Error Proofing for Automotive Parts Assembly
Today’s automotive assemblies require sophisticated error proofing solutions to ensure optimum product quality and performance. Manual mechanical probes and 2D machine vision cameras have proven unreliable and costly. Our Robust3DTM solutions use cutting-edge Tru3DTM sensors and user-friendly i-Cite™ software to deliver reliable, high-performance error-proofing solutions for automotive parts assembly applications.
Error Proofing Applications
Our Robust3D solution for piston assembly verifies proper installation and placement of circlips and rings to ensure correct assembly in the manufacturing process.

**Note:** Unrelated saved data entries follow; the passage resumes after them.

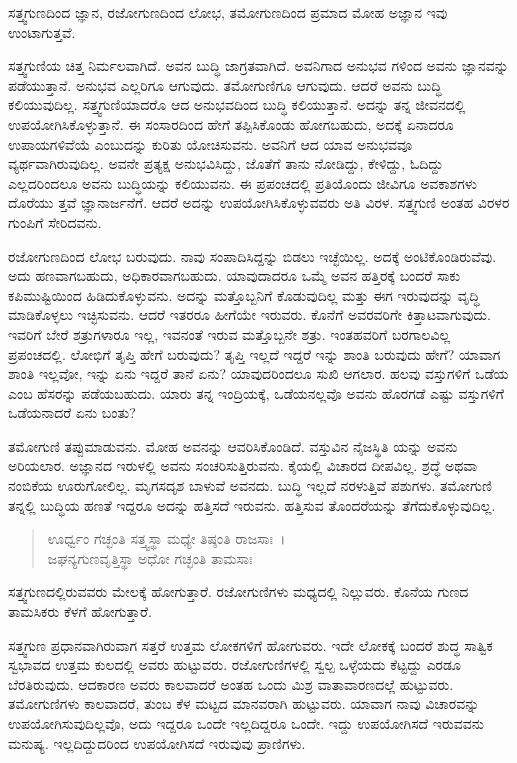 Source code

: {\small ಸತ್ತ್ವಗುಣದಿಂದ ಜ್ಞಾನ, ರಜೋಗುಣದಿಂದ ಲೋಭ, ತಮೋಗುಣದಿಂದ ಪ್ರಮಾದ ಮೋಹ ಅಜ್ಞಾನ ಇವು ಉಂಟಾಗುತ್ತವೆ.}

ಸತ್ತ್ವಗುಣಿಯ ಚಿತ್ತ ನಿರ್ಮಲವಾಗಿದೆ. ಅವನ ಬುದ್ಧಿ ಜಾಗ್ರತವಾಗಿದೆ. ಅವನಿಗಾದ ಅನುಭವ ಗಳಿಂದ ಅವನು ಜ್ಞಾನವನ್ನು ಪಡೆಯುತ್ತಾನೆ. ಅನುಭವ ಎಲ್ಲರಿಗೂ ಆಗುವುದು. ತಮೋಗುಣಿಗೂ ಆಗುವುದು. ಆದರೆ ಅವನು ಬುದ್ಧಿ ಕಲಿಯುವುದಿಲ್ಲ. ಸತ್ತ್ವಗುಣಿಯಾದರೊ ಆದ ಅನುಭವದಿಂದ ಬುದ್ಧಿ ಕಲಿಯುತ್ತಾನೆ. ಅದನ್ನು ತನ್ನ ಜೀವನದಲ್ಲಿ ಉಪಯೋಗಿಸಿಕೊಳ್ಳುತ್ತಾನೆ. ಈ ಸಂಸಾರದಿಂದ ಹೇಗೆ ತಪ್ಪಿಸಿಕೊಂಡು ಹೋಗಬಹುದು, ಅದಕ್ಕೆ ಏನಾದರೂ ಉಪಾಯಗಳಿವೆಯೆ ಎಂಬುದನ್ನು ಕುರಿತು ಯೋಚಿಸುವನು. ಅವನಿಗೆ ಆದ ಯಾವ ಅನುಭವವೂ ವ್ಯರ್ಥವಾಗಿರುವುದಿಲ್ಲ. ಅವನೇ ಪ್ರತ್ಯಕ್ಷ ಅನುಭವಿಸಿದ್ದು, ಜೊತೆಗೆ ತಾನು ನೋಡಿದ್ದು, ಕೇಳಿದ್ದು, ಓದಿದ್ದು ಎಲ್ಲದರಿಂದಲೂ ಅವನು ಬುದ್ಧಿಯನ್ನು ಕಲಿಯುವನು. ಈ ಪ್ರಪಂಚದಲ್ಲಿ ಪ್ರತಿಯೊಂದು ಜೀವಿಗೂ ಅವಕಾಶಗಳು ದೊರೆಯು ತ್ತವೆ ಜ್ಞಾನಾರ್ಜನೆಗೆ. ಆದರೆ ಅದನ್ನು ಉಪಯೋಗಿಸಿಕೊಳ್ಳುವವರು ಅತಿ ವಿರಳ. ಸತ್ತ್ವಗುಣಿ ಅಂತಹ ವಿರಳರ ಗುಂಪಿಗೆ ಸೇರಿದವನು.

ರಜೋಗುಣದಿಂದ ಲೋಭ ಬರುವುದು. ನಾವು ಸಂಪಾದಿಸಿದ್ದನ್ನು ಬಿಡಲು ಇಚ್ಛೆಯಿಲ್ಲ. ಅದಕ್ಕೆ ಅಂಟಿಕೊಂಡಿರುವೆವು. ಅದು ಹಣವಾಗಬಹುದು, ಅಧಿಕಾರವಾಗಬಹುದು. ಯಾವುದಾದರೂ ಒಮ್ಮೆ ಅವನ ಹತ್ತಿರಕ್ಕೆ ಬಂದರೆ ಸಾಕು ಕಪಿಮುಷ್ಟಿಯಿಂದ ಹಿಡಿದುಕೊಳ್ಳುವನು. ಅದನ್ನು ಮತ್ತೊಬ್ಬನಿಗೆ ಕೊಡುವುದಿಲ್ಲ ಮತ್ತು ಈಗ ಇರುವುದನ್ನು ವೃದ್ಧಿ ಮಾಡಿಕೊಳ್ಳಲು ಇಚ್ಛಿಸುವನು. ಆದರೆ ಇತರರೂ ಹೀಗೆಯೇ ಇರುವರು. ಕೊನೆಗೆ ಅವರವರಿಗೇ ಕಿತ್ತಾಟವಾಗುವುದು. ಇವರಿಗೆ ಬೇರೆ ಶತ್ರುಗಳಾರೂ ಇಲ್ಲ, ಇವನಂತೆ ಇರುವ ಮತ್ತೊಬ್ಬನೇ ಶತ್ರು. ಇಂತಹವರಿಗೆ ಬರಗಾಲವಿಲ್ಲ ಪ್ರಪಂಚದಲ್ಲಿ. ಲೋಭಿಗೆ ತೃಪ್ತಿ ಹೇಗೆ ಬರುವುದು? ತೃಪ್ತಿ ಇಲ್ಲದೆ ಇದ್ದರೆ ಇನ್ನು ಶಾಂತಿ ಬರುವುದು ಹೇಗೆ? ಯಾವಾಗ ಶಾಂತಿ ಇಲ್ಲವೋ, ಇನ್ನು ಏನು ಇದ್ದರೆ ತಾನೆ ಏನು? ಯಾವುದರಿಂದಲೂ ಸುಖಿ ಆಗಲಾರ. ಹಲವು ವಸ್ತುಗಳಿಗೆ ಒಡೆಯ ಎಂಬ ಹೆಸರನ್ನು ಪಡೆಯಬಹುದು. ಯಾರು ತನ್ನ ಇಂದ್ರಿಯಕ್ಕೆ, ಒಡೆಯನಲ್ಲವೊ ಅವನು ಹೊರಗಡೆ ಎಷ್ಟು ವಸ್ತುಗಳಿಗೆ ಒಡೆಯನಾದರೆ ಏನು ಬಂತು?

ತಮೋಗುಣಿ ತಪ್ಪುಮಾಡುವನು. ಮೋಹ ಅವನನ್ನು ಆವರಿಸಿಕೊಂಡಿದೆ. ವಸ್ತುವಿನ ನೈಜಸ್ಥಿತಿ ಯನ್ನು ಅವನು ಅರಿಯಲಾರ. ಅಜ್ಞಾನದ ಇರುಳಲ್ಲಿ ಅವನು ಸಂಚರಿಸುತ್ತಿರುವನು. ಕೈಯಲ್ಲಿ ವಿಚಾರದ ದೀಪವಿಲ್ಲ. ಶ್ರದ್ಧೆ ಅಥವಾ ನಂಬಿಕೆಯ ಊರುಗೋಲಿಲ್ಲ. ಮೃಗಸದೃಶ ಬಾಳುವೆ ಅವನದು. ಬುದ್ಧಿ ಇಲ್ಲದೆ ನರಳುತ್ತಿವೆ ಪಶುಗಳು. ತಮೋಗುಣಿ ತನ್ನಲ್ಲಿ ಬುದ್ಧಿಯ ಹಣತೆ ಇದ್ದರೂ ಅದನ್ನು ಹತ್ತಿಸದೆ ಇರುವನು. ಹತ್ತಿಸುವ ತೊಂದರೆಯನ್ನು ತೆಗೆದುಕೊಳ್ಳುವುದಿಲ್ಲ.

\begin{verse}
ಊರ್ಧ್ವಂ ಗಚ್ಛಂತಿ ಸತ್ತ್ವಸ್ಥಾ ಮಧ್ಯೇ ತಿಷ್ಠಂತಿ ರಾಜಸಾಃ~।\\ಜಘನ್ಯಗುಣವೃತ್ತಿಸ್ಥಾ ಅಧೋ ಗಚ್ಛಂತಿ ತಾಮಸಾಃ 
\end{verse}

{\small ಸತ್ತ್ವಗುಣದಲ್ಲಿರುವವರು ಮೇಲಕ್ಕೆ ಹೋಗುತ್ತಾರೆ. ರಜೋಗುಣಿಗಳು ಮಧ್ಯದಲ್ಲಿ ನಿಲ್ಲುವರು. ಕೊನೆಯ ಗುಣದ ತಾಮಸಿಕರು ಕೆಳಗೆ ಹೋಗುತ್ತಾರೆ.}

ಸತ್ತ್ವಗುಣ ಪ್ರಧಾನವಾಗಿರುವಾಗ ಸತ್ತರೆ ಉತ್ತಮ ಲೋಕಗಳಿಗೆ ಹೋಗುವರು. ಇದೇ ಲೋಕಕ್ಕೆ ಬಂದರೆ ಶುದ್ಧ ಸಾತ್ವಿಕ ಸ್ವಭಾವದ ಉತ್ತಮ ಕುಲದಲ್ಲಿ ಅವರು ಹುಟ್ಟುವರು. ರಜೋಗುಣಿಗಳಲ್ಲಿ ಸ್ವಲ್ಪ ಒಳ್ಳೆಯದು ಕೆಟ್ಟದ್ದು ಎರಡೂ ಬೆರತಿರುವುದು. ಆದಕಾರಣ ಅವರು ಕಾಲವಾದರೆ ಅಂತಹ ಒಂದು ಮಿಶ್ರ ವಾತಾವಾರಣದಲ್ಲೆ ಹುಟ್ಟುವರು. ತಮೋಗುಣಿಗಳು ಕಾಲವಾದರೆ, ತುಂಬ ಕೆಳ ಮಟ್ಟದ ಮಾನವರಾಗಿ ಹುಟ್ಟುವರು. ಯಾವಾಗ ನಾವು ವಿಚಾರವನ್ನು ಉಪಯೋಗಿಸುವುದಿಲ್ಲವೊ, ಅದು ಇದ್ದರೂ ಒಂದೇ ಇಲ್ಲದಿದ್ದರೂ ಒಂದೇ. ಇದ್ದು ಉಪಯೋಗಿಸದೆ ಇರುವವನು ಮನುಷ್ಯ. ಇಲ್ಲದಿದ್ದುದರಿಂದ ಉಪಯೋಗಿಸದೆ ಇರುವುವು ಪ್ರಾಣಿಗಳು.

The piston assembly process is prone to errors, and when they’re not caught, they can cause downstream catastrophic engine failure. Traditionally, manufacturers have used touch probes and temperamental 2D vision cameras to error proof this assembly process. But the complex nature of piston assemblies and the dynamic work environment render them unreliable. In addition, only 3D visualization of the defect can provide an accurate root cause analysis.
Our Robust3D error proofing solution captures millions of data points to generate a 3D “as-built” model of the assembly area. It applies sophisticated algorithms to reliably detect all failure modes with multiple levels of assurance unmatched by other approaches.
Typical Piston Assembly Failure Modes
- Missing circlip
- Double circlips
- Incorrect circlip clocking
- Mis-set or mis-seated circlip
- Incorrect piston orientation
- Pin-to-piston height
- Incorrect piston variant
- Incorrect pin variant
- Piston land width
- Missing piston ring
Rolling Finger Follower (RFF) Assembly
Robust3D inspects the different types of RFFs, verifying proper installation and placement in engines to ensure correct assembly.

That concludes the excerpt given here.